**Task to carry out**.
Repeat each entry exactly. Drop every image.

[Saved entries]
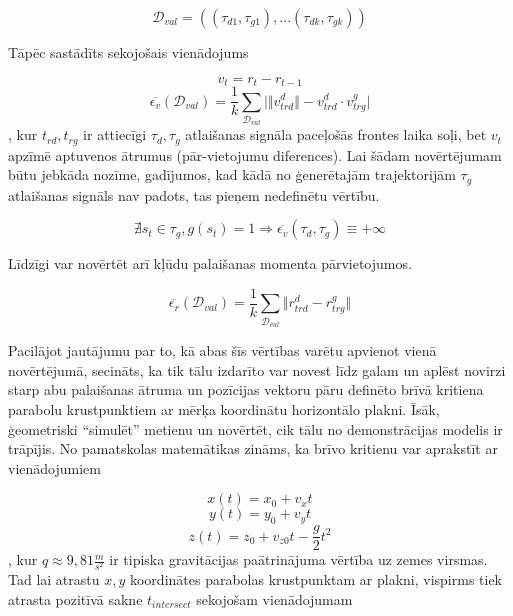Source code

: \documentclass[12pt, a4paper]{article}
\numberwithin{equation}{section} %
\begin{document}
\begin{equation}
    \mathcal{D}_{val} = \left (  (\tau_{d1}, \tau_{g1}), ...
     (\tau_{dk}, \tau_{gk}) \right )
\end{equation}

Tāpēc sastādīts sekojošais vienādojums

\begin{equation}
    v_t = r_t - r_{t-1}
\end{equation}
\begin{equation}
    \overline{\epsilon_v}(\mathcal{D}_{val}) = \frac{1}{k} \sum_{\mathcal{D}_{val}}
    \vert \Vert v^d_{trd} \Vert - v^d_{trd} \cdot v^g_{trg} \vert 
\end{equation}
, kur $t_{rd}, t_{rg}$ ir attiecīgi $\tau_{d}, \tau_{g}$ atlaišanas signāla paceļošās frontes laika soļi, bet $v_t$ apzīmē aptuvenos ātrumus (pār-vietojumu diferences). Lai šādam novērtējumam būtu jebkāda nozīme, gadījumos, kad kādā no ģenerētajām trajektorijām $\tau_{g}$ atlaišanas signāls nav padots, tas pieņem nedefinētu vērtību.

\begin{equation}
    \nexists s_t \in \tau_{g}, g(s_t) = 1 
    \Rightarrow
    \overline{\epsilon_v}(\tau_{d},\tau_{g}) \equiv +\infty 
\end{equation}

Līdzīgi var novērtēt arī kļūdu palaišanas momenta pārvietojumos.

\begin{equation}
    \overline{\epsilon_r}(\mathcal{D}_{val}) = \frac{1}{k} \sum_{\mathcal{D}_{val}}
    \Vert r^d_{trd} - r^g_{trg} \Vert 
\end{equation}

Pacilājot jautājumu par to, kā abas šīs vērtības varētu apvienot vienā novērtējumā, secināts, ka tik tālu izdarīto var novest līdz galam un aplēst novirzi starp abu palaišanas ātruma un pozīcijas vektoru pāru definēto brīvā kritiena parabolu krustpunktiem ar mērķa koordinātu horizontālo plakni. Īsāk, ģeometriski ``simulēt'' metienu un novērtēt, cik tālu no demonstrācijas modelis ir trāpījis. No pamatskolas matemātikas zināms, ka brīvo kritienu var aprakstīt ar vienādojumiem

\begin{equation}
    x(t) = x_0 + v_xt 
\end{equation}
\begin{equation}
    y(t) = y_0 + v_yt 
\end{equation}
\begin{equation}
    z(t) = z_0 + v_{z0}t - \frac{g}{2}t^2 
\end{equation}
, kur $q \approx 9,81 \frac{m}{s^2}$ ir tipiska gravitācijas paātrinājuma vērtība uz zemes virsmas. Tad lai atrastu $x,y$ koordinātes parabolas krustpunktam ar plakni, vispirms tiek atrasta pozitīvā sakne $t_{intersect}$ sekojošam vienādojumam
\end{document}
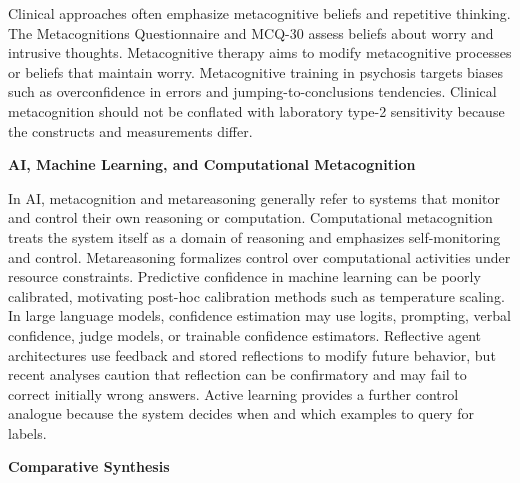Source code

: \documentclass{book}
\providecommand{\ProjectDeepHeading}[2]{%
    \par\medskip\noindent\textbf{#2}\par\smallskip
}
\begin{document}
   Clinical approaches often emphasize metacognitive beliefs and repetitive thinking. The Metacognitions Questionnaire and MCQ-30 assess beliefs about worry and intrusive thoughts. Metacognitive therapy aims to modify metacognitive processes or beliefs that maintain worry. Metacognitive training in psychosis targets biases such as overconfidence in errors and jumping-to-conclusions tendencies. Clinical metacognition should not be conflated with laboratory type-2 sensitivity because the constructs and measurements differ.

   \ProjectDeepHeading{6}{AI, Machine Learning, and Computational Metacognition}

   In AI, metacognition and metareasoning generally refer to systems that monitor and control their own reasoning or computation. Computational metacognition treats the system itself as a domain of reasoning and emphasizes self-monitoring and control. Metareasoning formalizes control over computational activities under resource constraints. Predictive confidence in machine learning can be poorly calibrated, motivating post-hoc calibration methods such as temperature scaling. In large language models, confidence estimation may use logits, prompting, verbal confidence, judge models, or trainable confidence estimators. Reflective agent architectures use feedback and stored reflections to modify future behavior, but recent analyses caution that reflection can be confirmatory and may fail to correct initially wrong answers. Active learning provides a further control analogue because the system decides when and which examples to query for labels.

   \ProjectDeepHeading{5}{Comparative Synthesis}
\end{document}
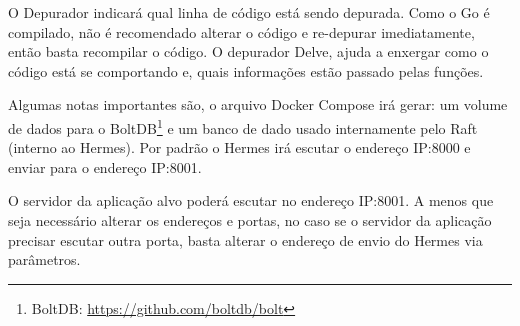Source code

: O Depurador indicará qual linha de código está sendo depurada. Como o Go é compilado, não é recomendado alterar o código e re-depurar imediatamente, então basta recompilar o código. O depurador Delve, ajuda a enxergar como o código está se comportando e, quais informações estão passado pelas funções.

Algumas notas importantes são, o arquivo Docker Compose irá gerar: um volume de dados para o BoltDB\footnote{BoltDB: \url{https://github.com/boltdb/bolt}} e um banco de dado usado internamente pelo Raft (interno ao Hermes). Por padrão o Hermes irá escutar o endereço \gls{IP}:8000 e enviar para o endereço \gls{IP}:8001.

O servidor da aplicação alvo poderá escutar no endereço \gls{IP}:8001. A menos que seja necessário alterar os endereços e portas, no caso se o servidor da aplicação precisar escutar outra porta, basta alterar o endereço de envio do Hermes via parâmetros.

**Response to this task**.
Source code

: \documentclass[12pt, a4paper]{article}
\numberwithin{equation}{section} %
\begin{document}
\begin{equation}
    \mathcal{D}_{val} = \left (  (\tau_{d1}, \tau_{g1}), ...
     (\tau_{dk}, \tau_{gk}) \right )
\end{equation}

Tāpēc sastādīts sekojošais vienādojums

\begin{equation}
    v_t = r_t - r_{t-1}
\end{equation}
\begin{equation}
    \overline{\epsilon_v}(\mathcal{D}_{val}) = \frac{1}{k} \sum_{\mathcal{D}_{val}}
    \vert \Vert v^d_{trd} \Vert - v^d_{trd} \cdot v^g_{trg} \vert 
\end{equation}
, kur $t_{rd}, t_{rg}$ ir attiecīgi $\tau_{d}, \tau_{g}$ atlaišanas signāla paceļošās frontes laika soļi, bet $v_t$ apzīmē aptuvenos ātrumus (pār-vietojumu diferences). Lai šādam novērtējumam būtu jebkāda nozīme, gadījumos, kad kādā no ģenerētajām trajektorijām $\tau_{g}$ atlaišanas signāls nav padots, tas pieņem nedefinētu vērtību.

\begin{equation}
    \nexists s_t \in \tau_{g}, g(s_t) = 1 
    \Rightarrow
    \overline{\epsilon_v}(\tau_{d},\tau_{g}) \equiv +\infty 
\end{equation}

Līdzīgi var novērtēt arī kļūdu palaišanas momenta pārvietojumos.

\begin{equation}
    \overline{\epsilon_r}(\mathcal{D}_{val}) = \frac{1}{k} \sum_{\mathcal{D}_{val}}
    \Vert r^d_{trd} - r^g_{trg} \Vert 
\end{equation}

Pacilājot jautājumu par to, kā abas šīs vērtības varētu apvienot vienā novērtējumā, secināts, ka tik tālu izdarīto var novest līdz galam un aplēst novirzi starp abu palaišanas ātruma un pozīcijas vektoru pāru definēto brīvā kritiena parabolu krustpunktiem ar mērķa koordinātu horizontālo plakni. Īsāk, ģeometriski ``simulēt'' metienu un novērtēt, cik tālu no demonstrācijas modelis ir trāpījis. No pamatskolas matemātikas zināms, ka brīvo kritienu var aprakstīt ar vienādojumiem

\begin{equation}
    x(t) = x_0 + v_xt 
\end{equation}
\begin{equation}
    y(t) = y_0 + v_yt 
\end{equation}
\begin{equation}
    z(t) = z_0 + v_{z0}t - \frac{g}{2}t^2 
\end{equation}
, kur $q \approx 9,81 \frac{m}{s^2}$ ir tipiska gravitācijas paātrinājuma vērtība uz zemes virsmas. Tad lai atrastu $x,y$ koordinātes parabolas krustpunktam ar plakni, vispirms tiek atrasta pozitīvā sakne $t_{intersect}$ sekojošam vienādojumam
\end{document}
Source code

: \documentclass{book}
\providecommand{\ProjectDeepHeading}[2]{%
    \par\medskip\noindent\textbf{#2}\par\smallskip
}
\begin{document}
   Clinical approaches often emphasize metacognitive beliefs and repetitive thinking. The Metacognitions Questionnaire and MCQ-30 assess beliefs about worry and intrusive thoughts. Metacognitive therapy aims to modify metacognitive processes or beliefs that maintain worry. Metacognitive training in psychosis targets biases such as overconfidence in errors and jumping-to-conclusions tendencies. Clinical metacognition should not be conflated with laboratory type-2 sensitivity because the constructs and measurements differ.

   \ProjectDeepHeading{6}{AI, Machine Learning, and Computational Metacognition}

   In AI, metacognition and metareasoning generally refer to systems that monitor and control their own reasoning or computation. Computational metacognition treats the system itself as a domain of reasoning and emphasizes self-monitoring and control. Metareasoning formalizes control over computational activities under resource constraints. Predictive confidence in machine learning can be poorly calibrated, motivating post-hoc calibration methods such as temperature scaling. In large language models, confidence estimation may use logits, prompting, verbal confidence, judge models, or trainable confidence estimators. Reflective agent architectures use feedback and stored reflections to modify future behavior, but recent analyses caution that reflection can be confirmatory and may fail to correct initially wrong answers. Active learning provides a further control analogue because the system decides when and which examples to query for labels.

   \ProjectDeepHeading{5}{Comparative Synthesis}
\end{document}
Source code

: O Depurador indicará qual linha de código está sendo depurada. Como o Go é compilado, não é recomendado alterar o código e re-depurar imediatamente, então basta recompilar o código. O depurador Delve, ajuda a enxergar como o código está se comportando e, quais informações estão passado pelas funções.

Algumas notas importantes são, o arquivo Docker Compose irá gerar: um volume de dados para o BoltDB\footnote{BoltDB: \url{https://github.com/boltdb/bolt}} e um banco de dado usado internamente pelo Raft (interno ao Hermes). Por padrão o Hermes irá escutar o endereço \gls{IP}:8000 e enviar para o endereço \gls{IP}:8001.

O servidor da aplicação alvo poderá escutar no endereço \gls{IP}:8001. A menos que seja necessário alterar os endereços e portas, no caso se o servidor da aplicação precisar escutar outra porta, basta alterar o endereço de envio do Hermes via parâmetros.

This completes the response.